Thursday’s result provides Nicola Sturgeon with plenty of food for thought. As the night wore on, the penny dropped that far from securing another widely-predicted overall majority (possibly with a whitewash in constituency seats), the SNP would instead be falling just short. Although little discussed so far, the ramifications of this are enormous; for the first time, Sturgeon needs to reach out to others. Logically, her natural allies would be the Greens who now find themselves in a fantastic (some might say stunning) position with their six MSPs arguably the most influential in the new parliament. Beyond a pro-independence agenda, common ground may prove hard to find, however. Big moments await the SNP yet pragmatism towards new taxation powers or boldness towards the fracking moratorium might not play out too well with Harvie and co. And this is no hypothetical construct: Green MSPs had no qualms in voting down John Swinney’s 2009 budget. Unionist parties can sit back with the popcorn and enjoy that show.
Not that the new opposition will be sitting back, of course. Ruth Davidson’s result is unquestionably a stunning one; the achievement in leading a party for years derided as ‘toxic’ to a strong second place cannot be under-estimated. Critically, unlike Kezia Dugdale, Ruth recognised from the start that this was to be another referendum re-run with success dependent upon rounding up the unionist vote. ConservativeHome readers may also wish to reflect on the grassroots supporters who helped to deliver this result.

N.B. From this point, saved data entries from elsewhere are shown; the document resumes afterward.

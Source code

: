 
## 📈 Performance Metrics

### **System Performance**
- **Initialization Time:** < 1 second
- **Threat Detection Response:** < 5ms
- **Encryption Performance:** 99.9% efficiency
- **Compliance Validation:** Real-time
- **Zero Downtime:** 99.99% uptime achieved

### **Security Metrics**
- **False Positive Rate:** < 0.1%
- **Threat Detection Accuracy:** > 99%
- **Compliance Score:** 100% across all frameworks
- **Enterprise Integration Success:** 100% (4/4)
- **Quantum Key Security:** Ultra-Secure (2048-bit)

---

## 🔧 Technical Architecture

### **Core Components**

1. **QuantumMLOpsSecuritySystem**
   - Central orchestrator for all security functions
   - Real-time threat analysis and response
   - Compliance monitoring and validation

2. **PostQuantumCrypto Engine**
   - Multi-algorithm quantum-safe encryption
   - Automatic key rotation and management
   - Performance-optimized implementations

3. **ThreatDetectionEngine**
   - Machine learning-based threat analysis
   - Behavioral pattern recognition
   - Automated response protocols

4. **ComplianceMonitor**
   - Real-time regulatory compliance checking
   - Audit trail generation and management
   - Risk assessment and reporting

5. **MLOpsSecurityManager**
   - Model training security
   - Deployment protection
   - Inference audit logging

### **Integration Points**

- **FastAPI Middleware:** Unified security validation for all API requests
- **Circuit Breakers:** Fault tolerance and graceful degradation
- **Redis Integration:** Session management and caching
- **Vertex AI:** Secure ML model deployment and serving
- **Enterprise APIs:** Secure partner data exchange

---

Their demographic reflects the generation lost to Conservatives in Scotland: plenty of retired folk plus an enthusiastic new intake in their twenties but relatively little in between. I’ve seen how hard they work, how little resources they have at their disposal and some of the hostility they run in to. If it’s hard being a Conservative where you are, think how it’s been for these guys. For years.
Nationalists could, in theory, go looking for support elsewhere to deliver their Holyrood agenda. But SNP tactics have turned Labour into enemies for life whilst Sturgeon herself has voiced her distaste for dealing with the Tories. And either approach might not go down well with a supporter base still looking towards a possible second independence referendum. Speaking of which, 1.1 million constituency votes (down from 1.4 million in 2015) on a vote share barely above the 45 per cent for ‘yes’ in 2014 means that Nationalists cannot be certain of victory even if next month’s EU referendum outcome favours their cause.
Straight after last year’s general election, I relocated to London having previously spent almost 15 years in Scotland. (I should stress this was for professional reasons and not a statement on the result). Scottish politics might be tribal, frustrating and sometimes downright unpleasant. But rather that than the insipid mayoral campaign Londoners have just had to endure. I stayed up all night following the Holyrood results but as I sat down to write this, I neither knew nor cared about the City Hall outcome.